If you want a job done right, you pretty much have to do it yourself.
We have Mexican tile too. Luckily, Mr FS does the floors. I’ll send him over. (We may have lower standards, however.)
I used NuGrout Colorant to color the grout in my kitchen. My floor looks fantastic! The best part is I saved a bunch of money since I didn’t have to re-grout the tiles. My wife LOVES the outcome! You can find out more about these products at http://www.nugrout.com.
I think Satan and Proserpine used something similar on the floors and kitchen counters, which they installed themselves. My tile guy said they did a good job on their project, which covers the hall, dining room, living, room, and kitchen.

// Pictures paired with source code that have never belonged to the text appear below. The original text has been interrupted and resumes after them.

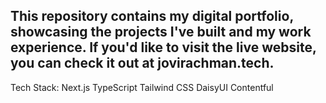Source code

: ## This repository contains my digital portfolio, showcasing the projects I've built and my work experience. If you'd like to visit the live website, you can check it out at jovirachman.tech.

Tech Stack:
Next.js
TypeScript
Tailwind CSS
DaisyUI
Contentful

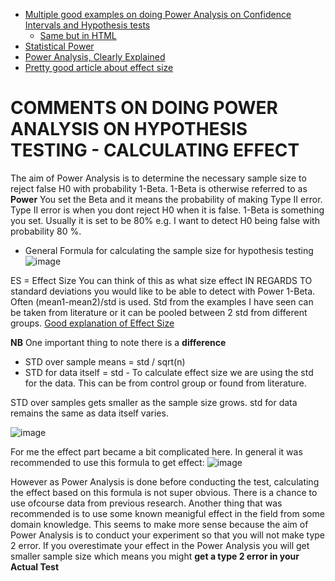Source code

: 
+ [Multiple good examples on doing Power Analysis on Confidence Intervals and Hypothesis tests](https://sphweb.bumc.bu.edu/otlt/mph-modules/bs/bs704_power/bs704_power_print.html)  
   + [Same but in HTML](https://sphweb.bumc.bu.edu/otlt/MPH-Modules/BS/BS704_Power/) 
+ [Statistical Power](https://www.youtube.com/watch?v=Rsc5znwR5FA)
+ [Power Analysis, Clearly Explained](https://www.youtube.com/watch?v=VX_M3tIyiYk&t=50s)
+ [Pretty good article about effect size](https://github.com/AndresNamm/study/blob/main/statistics/effect_size.md)


# COMMENTS ON DOING POWER ANALYSIS ON HYPOTHESIS TESTING - CALCULATING EFFECT


The aim of Power Analysis is to determine the necessary sample size to reject false H0 with probability 1-Beta. 1-Beta is otherwise referred to as **Power** 
You set the Beta and it means the probability of making Type II error. Type II error is when you dont reject H0 when it is false. 
1-Beta is something you set. Usually it is set to be 80% e.g. I want to detect H0 being false with probability 80 %. 

 + General Formula for calculating the sample size for hypothesis testing     
![image](https://user-images.githubusercontent.com/21141607/159645046-edadc1f9-1b0b-4a4c-8bdb-cf2b95b77da8.png)     

ES = Effect Size You can think of this as what size effect IN REGARDS TO standard deviations you would like to be able to detect with Power 1-Beta. 
Often (mean1-mean2)/std is used. Std from the examples I have seen can be taken from literature or it can be pooled between 2 std from different groups.
[Good explanation of Effect Size](https://github.com/AndresNamm/study/blob/main/statistics/effect_size.md)


**NB** One important thing to note there is a **difference**

+ STD over sample means = std / sqrt(n)    
+ STD for data itself = std   - To calculate effect size we are using the std for the data. This can be from control group or found from literature. 


STD over samples gets smaller as the sample size grows. std for data remains the same as data itself varies.

![image](https://user-images.githubusercontent.com/21141607/159644887-9cff4f53-fae9-4f7a-8b78-bdef8e6c5420.png)

For me the effect part became a bit complicated here. In general it was recommended to use this formula to get effect:
![image](https://user-images.githubusercontent.com/21141607/159643951-47053734-cd6b-4486-93df-11b118d71796.png)

However as Power Analysis is done before conducting the test, calculating the effect based on this formula is not super obvious. There is a chance to use ofcourse data from previous research. Another thing that was recommended is to use some known meanigful effect in the field from some domain knowledge. This seems to make more sense because the aim of Power Analysis is to conduct your experiment so that you will not make type 2 error. If you overestimate your effect in the Power Analysis you will get smaller sample size which means you might **get a type 2 error in your Actual Test**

The stuff they used is called “Spectrum.” Unclear whether Nugrout is the same kind of product; the Nugrout site says their stuff “penetrates deep into grout” The stuff S&P used lays on the surface — the tile dude compared it with latex paint, although Satan described it as a “sealer.” It has worn off in a few places but by and large it’s very tough.
I would try this in an inconspicuous corner hidden by furniture first. If you like the effect, it’s an inexpensive fix for tired, use-begrimed grout…an awful lot better than regrouting!
The floors you see in these photos do have the Spectrum product on the grout. Scouring them hard with a scrub brush did not harm the stuff, and in fact it cleaned up quite nicely.